Caesar begründet in seinem Buch „De Bello Gallico die geschriebene Geschichte der Germanen. Leider vermittelt er dem Leser kein allgemeinbildendes Wissen über dieses den Römern bisher weitgehend unbekannte Volk. Die Germanen werden sehr einseitig als Eindringlinge und Eroberer beschrieben, die über den Rhein drängten, um keltisches Land zu rauben. Sie werden als unkultiviert, roh, tyrannisch, grausam, jähzornig, unberechenbar und wild, alles Ausdrücke von Caesar, charakterisiert. Man müsse sich die Germanen als große, starke, blauäugige, blonde Riesen vorstellen, die überwiegend nackt, nur mit einem kleinen Fellchen bekleidet, umherliefen. Es gäbe noch weitere Aussagen aus seinem Germanenexkurs zu nennen, die dieses negative Bild eines hochgestellten Römers verfestigen würden. Caesar hatte für die Germanen nichts übrig. Das kommt in allen Texten über sie zum Ausdruck. Seine ganze Haltung gipfelt in der Erfindung des Begriffs „Germanenhass
. Im Laufe der Handlungen wird er uns mit noch schlimmeren Worten seine Geisteshaltung zu diesem Volk offenlegen.

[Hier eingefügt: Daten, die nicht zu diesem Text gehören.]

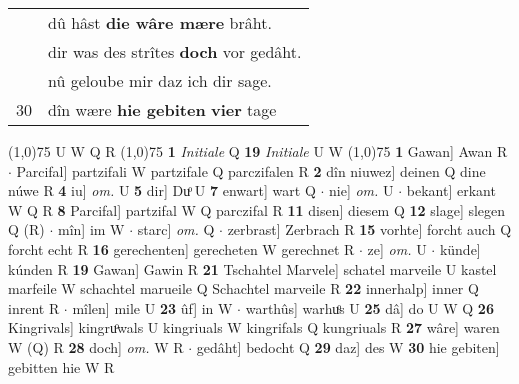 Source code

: \documentclass[8pt,a4paper,notitlepage]{article}
\begin{document}
\begin{table}[ht]
\begin{minipage}[t]{0.5\linewidth}
\begin{tabular}{rl}
 & dû hâst \textbf{die wâre mære} brâht.\\ 
 & dir was des strîtes \textbf{doch} vor gedâht.\\ 
 & nû geloube mir daz ich dir sage.\\ 
30 & dîn wære \textbf{hie gebiten} \textbf{vier} tage\\ 
\end{tabular}
\scriptsize
\line(1,0){75} \newline
U W Q R \newline
\line(1,0){75} \newline
\textbf{1} \textit{Initiale} Q  \textbf{19} \textit{Initiale} U W  \newline
\line(1,0){75} \newline
\textbf{1} Gawan] Awan R  $\cdot$ Parcifal] partzifali W partzifale Q parczifalen R \textbf{2} dîn niuwez] deinen Q dine núwe R \textbf{4} iu] \textit{om.} U \textbf{5} dir] Duͦ U \textbf{7} enwart] wart Q  $\cdot$ nie] \textit{om.} U  $\cdot$ bekant] erkant W Q R \textbf{8} Parcifal] partzifal W Q parczifal R \textbf{11} disen] diesem Q \textbf{12} slage] slegen Q (R)  $\cdot$ mîn] im W  $\cdot$ starc] \textit{om.} Q  $\cdot$ zerbrast] Zerbrach R \textbf{15} vorhte] forcht auch Q forcht echt R \textbf{16} gerechenten] gerecheten W gerechnet R  $\cdot$ ze] \textit{om.} U  $\cdot$ künde] kúnden R \textbf{19} Gawan] Gawin R \textbf{21} Tschahtel Marvele] schatel marveile U kastel marfeile W schachtel marueile Q Schachtel marveile R \textbf{22} innerhalp] inner Q inrent R  $\cdot$ mîlen] mile U \textbf{23} ûf] in W  $\cdot$ warthûs] warhuͦs U \textbf{25} dâ] do U W Q \textbf{26} Kingrivals] kingruͦwals U kingriuals W kingrifals Q kungriuals R \textbf{27} wâre] waren W (Q) R \textbf{28} doch] \textit{om.} W R  $\cdot$ gedâht] bedocht Q \textbf{29} daz] des W \textbf{30} hie gebiten] gebitten hie W R \newline
\end{minipage}
\end{table}
\end{document}

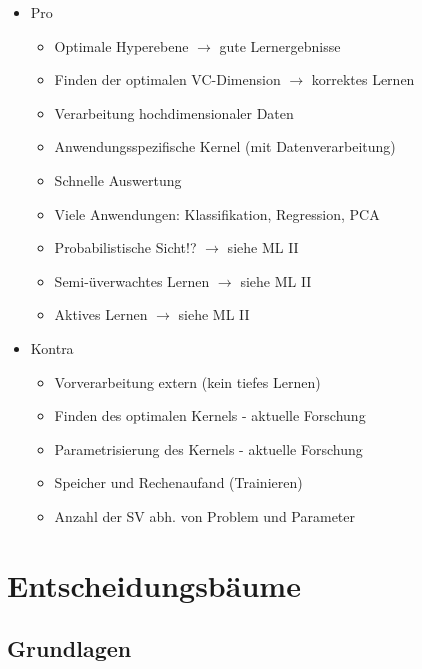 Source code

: \documentclass[paper=a4, fontsize=11pt]{scrartcl} %
\numberwithin{equation}{section} %
\numberwithin{figure}{section} %
\numberwithin{table}{section} %
\begin{document}
\begin{itemize}
\item Pro
\begin{itemize}
\item Optimale Hyperebene $\rightarrow$ gute Lernergebnisse
\item Finden der optimalen VC-Dimension $\rightarrow$ korrektes Lernen
\item Verarbeitung hochdimensionaler Daten
\item Anwendungsspezifische Kernel (mit Datenverarbeitung)
\item Schnelle Auswertung
\item Viele Anwendungen: Klassifikation, Regression, PCA
\item Probabilistische Sicht!? $\rightarrow$ siehe ML II
\item Semi-üverwachtes Lernen $\rightarrow$ siehe ML II
\item Aktives Lernen $\rightarrow$ siehe ML II
\end{itemize}
\item Kontra
\begin{itemize}
\item Vorverarbeitung extern (kein tiefes Lernen)
\item Finden des optimalen Kernels - aktuelle Forschung
\item Parametrisierung des Kernels - aktuelle Forschung
\item Speicher und Rechenaufand (Trainieren)
\item Anzahl der SV abh. von Problem und Parameter
\end{itemize}
\end{itemize}

\section{Entscheidungsbäume}

\subsection{Grundlagen}
\end{document}
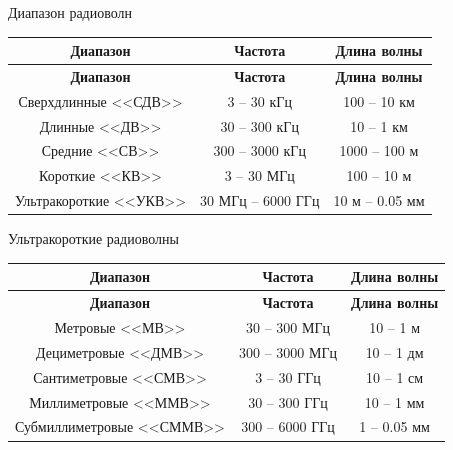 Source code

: \begin{frame}{Диапазон радиоволн}
    \centering
    \begin{longtable}[c]{|c|c|c|}
        \hline
        \textbf{Диапазон} & \textbf{Частота} & \textbf{Длина волны}\\
        \hline
        \endfirsthead
        \hline
        \textbf{Диапазон} & \textbf{Частота} & \textbf{Длина волны}\\
        \hline
        \endhead
            Сверхдлинные <<СДВ>> & 3 -- 30 кГц & 100 -- 10 км\\
            \hline
            Длинные <<ДВ>> & 30 -- 300 кГц & 10 -- 1 км\\
            \hline
            Средние <<СВ>> & 300 -- 3000 кГц & 1000 -- 100 м\\
            \hline
            Короткие <<КВ>> & 3 -- 30 МГц & 100 -- 10 м\\
            \hline
            Ультракороткие <<УКВ>> & 30 МГц -- 6000 ГГц & 10 м -- 0.05 мм\\
            \hline
    \end{longtable}

    Ультракороткие радиоволны

    \begin{longtable}[c]{|c|c|c|}
        \hline
        \textbf{Диапазон} & \textbf{Частота} & \textbf{Длина волны}\\
        \hline
        \endfirsthead
        \hline
        \textbf{Диапазон} & \textbf{Частота} & \textbf{Длина волны}\\
        \hline
        \endhead
            Метровые <<МВ>> & 30 -- 300 МГц & 10 -- 1 м\\
            \hline
            Дециметровые <<ДМВ>> & 300 -- 3000 МГц & 10 -- 1 дм\\
            \hline
            Сантиметровые <<СМВ>> & 3 -- 30 ГГц & 10 -- 1 см\\
            \hline
            Миллиметровые <<ММВ>> & 30 -- 300 ГГц & 10 -- 1 мм\\
            \hline
            Субмиллиметровые <<СММВ>> & 300 -- 6000 ГГц & 1 -- 0.05 мм\\
            \hline
    \end{longtable}
\end{frame}

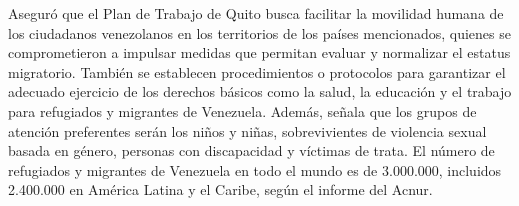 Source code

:\documentclass{article}%
\begin{document}
\newline%
%
Aseguró que el Plan de Trabajo de Quito busca facilitar la movilidad humana de los ciudadanos venezolanos en los territorios de los países mencionados, quienes se comprometieron a impulsar medidas que permitan evaluar y normalizar el estatus migratorio.%
\newline%
%
También se establecen procedimientos o protocolos para garantizar el adecuado ejercicio de los derechos básicos como la salud, la educación y el trabajo para refugiados y migrantes de Venezuela.%
\newline%
%
Además, señala que los grupos de atención preferentes serán los niños y niñas, sobrevivientes de violencia sexual basada en género, personas con discapacidad y víctimas de trata.%
\newline%
%
El número de refugiados y migrantes de Venezuela en todo el mundo es de 3.000.000, incluidos 2.400.000 en América Latina y el Caribe, según el informe del Acnur.%
\newline%
%
\end{document}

Was wir tatsächlich über die Germanen erfahren, ist geprägt vom Denken eines Mannes, der sie nur als Barbaren wahrnehmen will und alle Erkenntnisse aus seinen Kriegszügen gegen sie gewonnen hat.
Im dritten Band dieser Buchreihe stehen die Eroberungszüge Caesars in den linksrheinischen germanischen Gebieten im Mittelpunkt der Handlungen. Ich habe schon in den vorangegangenen Büchern auf die Probleme aufmerksam gemacht, die sich jedes Mal ergeben, wenn die Ereignisse Germanen erfassen. In diesem Band geht es aber nur noch um Germanen. Deshalb halte ich es für angebracht, den kommenden Handlungen einige grundsätzliche persönliche Gedanken zu diesem Volk voranzustellen. Das bin ich diesen Menschen schuldig, gehören sie doch zu den Wurzeln meiner Herkunft und zu meiner Geschichte.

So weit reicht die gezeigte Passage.